Respondent Jeanette Marks' failure to reside in the subject premises also operates to deprive her of a remedy pursuant to a breach of the warranty of habitability. Genson v. Sixty Sutton Corp., 74 AD3d 560 (1st Dept. 2010). As the warranty of habitability sounds in breach of contract, and as co-respondent Thomas Marks is not a party to any contract with the cooperative, co-respondent Thomas Marks does not have standing to seek an abatement predicated on the breach of the warranty of habitability. Bandler v. Battery Park Mgt. Co., 10 Misc 3d 133A (App. Term 1st Dept. 2005).

Respondents having failed to prove their defenses at trial except for the statute of limitations, the cooperative is entitled to a money judgment against Respondent Jeanette Marks for $20,655.00, maintenance arrears from April 2006 through April 2013, a total of eighty-five months at a monthly rate of $243.00. In addition to that, the cooperative is entitled to a final judgment of possession against Respondents, as the occupancy of co-respondent Thomas Marks

is derivative of Respondent Jeanette Marks, as the shareholder in this proceeding. Issuance of the warrant is stayed through June 15, 2013 for payment of $20,655.00.

The parties are directed to pick up their exhibits within 30 days or they will either be sent to the parties or destroyed at the Court's discretion and in compliance with DRP-185.

This constitutes the decision and order of this Court.

Dated:New York, New York

June 10, 2013 [*6]

________________________________

HON. JACK STOLLER

J.H.C. Footnotes

Footnote 1: The cooperative interposed the reply by counsel. Subsequent to the reply, new counsel substituted in for the cooperative.

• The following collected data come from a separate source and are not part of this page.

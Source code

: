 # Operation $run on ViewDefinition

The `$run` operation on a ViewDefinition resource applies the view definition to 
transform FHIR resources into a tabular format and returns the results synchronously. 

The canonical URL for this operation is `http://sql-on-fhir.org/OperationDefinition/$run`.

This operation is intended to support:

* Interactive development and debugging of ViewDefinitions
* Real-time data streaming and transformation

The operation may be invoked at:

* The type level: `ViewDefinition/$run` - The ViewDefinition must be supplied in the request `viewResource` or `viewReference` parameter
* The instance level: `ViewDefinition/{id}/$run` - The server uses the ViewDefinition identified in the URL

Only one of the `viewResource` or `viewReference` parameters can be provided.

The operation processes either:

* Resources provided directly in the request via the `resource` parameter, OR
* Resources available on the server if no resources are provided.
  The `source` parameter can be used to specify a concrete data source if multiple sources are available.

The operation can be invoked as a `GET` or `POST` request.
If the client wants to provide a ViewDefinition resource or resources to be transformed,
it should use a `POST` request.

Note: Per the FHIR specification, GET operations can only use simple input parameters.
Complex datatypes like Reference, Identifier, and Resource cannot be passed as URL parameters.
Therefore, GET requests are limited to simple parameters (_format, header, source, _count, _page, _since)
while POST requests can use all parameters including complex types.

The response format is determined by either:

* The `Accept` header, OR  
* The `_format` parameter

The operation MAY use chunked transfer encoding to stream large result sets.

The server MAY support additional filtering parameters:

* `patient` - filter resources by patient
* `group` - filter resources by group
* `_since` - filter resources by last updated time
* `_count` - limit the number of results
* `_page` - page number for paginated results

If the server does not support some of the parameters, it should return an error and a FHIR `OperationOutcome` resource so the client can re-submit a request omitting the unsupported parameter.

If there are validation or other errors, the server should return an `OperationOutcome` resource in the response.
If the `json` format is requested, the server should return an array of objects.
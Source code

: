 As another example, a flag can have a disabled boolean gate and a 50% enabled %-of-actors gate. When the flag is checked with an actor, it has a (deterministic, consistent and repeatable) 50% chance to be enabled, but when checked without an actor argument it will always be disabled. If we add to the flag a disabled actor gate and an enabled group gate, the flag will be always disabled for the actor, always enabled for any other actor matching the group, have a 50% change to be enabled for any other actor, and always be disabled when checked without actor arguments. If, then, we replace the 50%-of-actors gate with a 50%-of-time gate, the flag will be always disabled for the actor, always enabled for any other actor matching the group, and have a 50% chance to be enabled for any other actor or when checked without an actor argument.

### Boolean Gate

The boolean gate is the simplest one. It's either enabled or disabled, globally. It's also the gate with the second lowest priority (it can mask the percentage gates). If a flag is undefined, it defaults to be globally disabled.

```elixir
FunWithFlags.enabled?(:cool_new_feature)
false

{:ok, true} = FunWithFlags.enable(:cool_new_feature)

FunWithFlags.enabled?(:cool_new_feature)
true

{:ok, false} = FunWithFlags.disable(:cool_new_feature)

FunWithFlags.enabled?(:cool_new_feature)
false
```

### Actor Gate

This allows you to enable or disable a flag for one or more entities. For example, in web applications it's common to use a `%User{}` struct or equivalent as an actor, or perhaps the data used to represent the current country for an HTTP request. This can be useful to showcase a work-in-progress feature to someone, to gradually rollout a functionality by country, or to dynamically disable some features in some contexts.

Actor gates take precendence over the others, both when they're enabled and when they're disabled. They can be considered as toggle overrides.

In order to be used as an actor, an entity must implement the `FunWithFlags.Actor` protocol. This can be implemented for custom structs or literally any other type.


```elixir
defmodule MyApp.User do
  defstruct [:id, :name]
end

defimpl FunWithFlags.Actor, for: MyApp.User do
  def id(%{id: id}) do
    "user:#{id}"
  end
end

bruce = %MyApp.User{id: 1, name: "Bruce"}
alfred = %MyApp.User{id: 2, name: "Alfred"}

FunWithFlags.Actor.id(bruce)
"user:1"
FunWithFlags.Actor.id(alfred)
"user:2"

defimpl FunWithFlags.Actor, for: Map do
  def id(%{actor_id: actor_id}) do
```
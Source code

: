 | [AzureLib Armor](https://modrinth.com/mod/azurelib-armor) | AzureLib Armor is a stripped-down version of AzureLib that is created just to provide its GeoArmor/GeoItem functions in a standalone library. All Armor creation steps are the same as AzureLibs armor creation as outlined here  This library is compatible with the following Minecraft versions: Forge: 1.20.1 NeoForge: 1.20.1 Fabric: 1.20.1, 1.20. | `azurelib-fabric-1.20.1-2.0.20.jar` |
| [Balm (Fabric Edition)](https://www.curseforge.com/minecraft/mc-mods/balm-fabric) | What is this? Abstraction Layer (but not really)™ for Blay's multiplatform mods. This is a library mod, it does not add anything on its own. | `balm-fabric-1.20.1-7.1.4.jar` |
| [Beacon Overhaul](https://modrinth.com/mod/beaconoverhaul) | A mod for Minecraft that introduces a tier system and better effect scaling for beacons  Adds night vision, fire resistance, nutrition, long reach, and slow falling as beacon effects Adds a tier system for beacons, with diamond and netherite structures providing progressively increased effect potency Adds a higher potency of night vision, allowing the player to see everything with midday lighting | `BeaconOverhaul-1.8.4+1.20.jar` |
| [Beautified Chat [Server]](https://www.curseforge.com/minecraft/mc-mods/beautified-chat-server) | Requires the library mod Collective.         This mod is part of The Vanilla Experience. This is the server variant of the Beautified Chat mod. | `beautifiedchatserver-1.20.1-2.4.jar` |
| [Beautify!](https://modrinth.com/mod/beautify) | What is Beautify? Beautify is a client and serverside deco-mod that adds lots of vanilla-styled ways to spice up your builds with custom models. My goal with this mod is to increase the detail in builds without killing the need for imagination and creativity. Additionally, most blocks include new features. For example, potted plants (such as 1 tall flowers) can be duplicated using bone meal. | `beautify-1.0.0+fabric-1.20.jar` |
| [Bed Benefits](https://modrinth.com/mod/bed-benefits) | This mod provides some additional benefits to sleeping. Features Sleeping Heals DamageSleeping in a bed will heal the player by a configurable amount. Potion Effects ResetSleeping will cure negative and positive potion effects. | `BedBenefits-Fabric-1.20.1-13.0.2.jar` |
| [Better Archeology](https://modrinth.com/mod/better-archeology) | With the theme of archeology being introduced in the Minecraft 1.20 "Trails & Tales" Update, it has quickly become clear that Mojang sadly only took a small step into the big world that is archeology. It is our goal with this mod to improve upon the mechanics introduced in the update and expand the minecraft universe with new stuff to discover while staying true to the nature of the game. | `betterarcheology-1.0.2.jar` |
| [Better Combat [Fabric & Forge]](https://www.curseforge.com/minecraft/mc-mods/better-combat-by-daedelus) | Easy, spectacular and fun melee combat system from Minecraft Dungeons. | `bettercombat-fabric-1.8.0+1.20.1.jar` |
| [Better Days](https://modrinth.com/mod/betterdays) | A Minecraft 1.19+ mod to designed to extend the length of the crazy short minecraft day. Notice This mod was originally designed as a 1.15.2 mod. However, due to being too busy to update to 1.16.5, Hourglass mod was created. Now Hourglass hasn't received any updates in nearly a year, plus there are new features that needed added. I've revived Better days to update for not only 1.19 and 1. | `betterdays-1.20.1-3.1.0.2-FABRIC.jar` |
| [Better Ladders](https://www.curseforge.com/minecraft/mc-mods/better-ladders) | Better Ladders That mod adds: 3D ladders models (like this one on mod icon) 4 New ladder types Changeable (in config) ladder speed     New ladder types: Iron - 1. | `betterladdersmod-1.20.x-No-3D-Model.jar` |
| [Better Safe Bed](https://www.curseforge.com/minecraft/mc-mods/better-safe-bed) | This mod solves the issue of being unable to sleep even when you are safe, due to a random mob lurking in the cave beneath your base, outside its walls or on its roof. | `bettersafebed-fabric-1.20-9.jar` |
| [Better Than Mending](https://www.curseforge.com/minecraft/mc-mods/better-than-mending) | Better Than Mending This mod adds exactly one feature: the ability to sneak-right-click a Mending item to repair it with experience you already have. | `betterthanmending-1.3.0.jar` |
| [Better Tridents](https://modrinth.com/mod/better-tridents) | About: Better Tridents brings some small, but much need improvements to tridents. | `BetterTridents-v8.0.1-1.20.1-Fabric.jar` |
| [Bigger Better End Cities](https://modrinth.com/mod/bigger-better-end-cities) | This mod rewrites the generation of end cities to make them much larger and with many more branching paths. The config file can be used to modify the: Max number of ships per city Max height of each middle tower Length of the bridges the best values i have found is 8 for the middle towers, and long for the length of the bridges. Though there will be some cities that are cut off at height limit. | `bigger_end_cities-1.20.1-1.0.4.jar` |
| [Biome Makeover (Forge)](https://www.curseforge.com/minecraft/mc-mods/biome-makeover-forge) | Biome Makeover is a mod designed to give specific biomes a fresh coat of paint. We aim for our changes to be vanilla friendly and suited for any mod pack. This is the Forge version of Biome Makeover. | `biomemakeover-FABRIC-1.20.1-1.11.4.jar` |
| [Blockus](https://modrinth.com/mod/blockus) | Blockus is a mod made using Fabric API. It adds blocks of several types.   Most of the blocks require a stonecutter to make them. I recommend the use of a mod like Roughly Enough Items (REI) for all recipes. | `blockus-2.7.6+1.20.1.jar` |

Footnote 2: The cooperative called respondent Thomas Marks as its own witness on its prima facie case. It has long been recognized that a party in a civil suit may be called as a witness by his or her adversary and, as a general proposition, questioned as to matters relevant to the issues in dispute. McDermott v. Manhattan Eye, Ear & Throat Hospital, 15 NY2d 20, 26 (1964).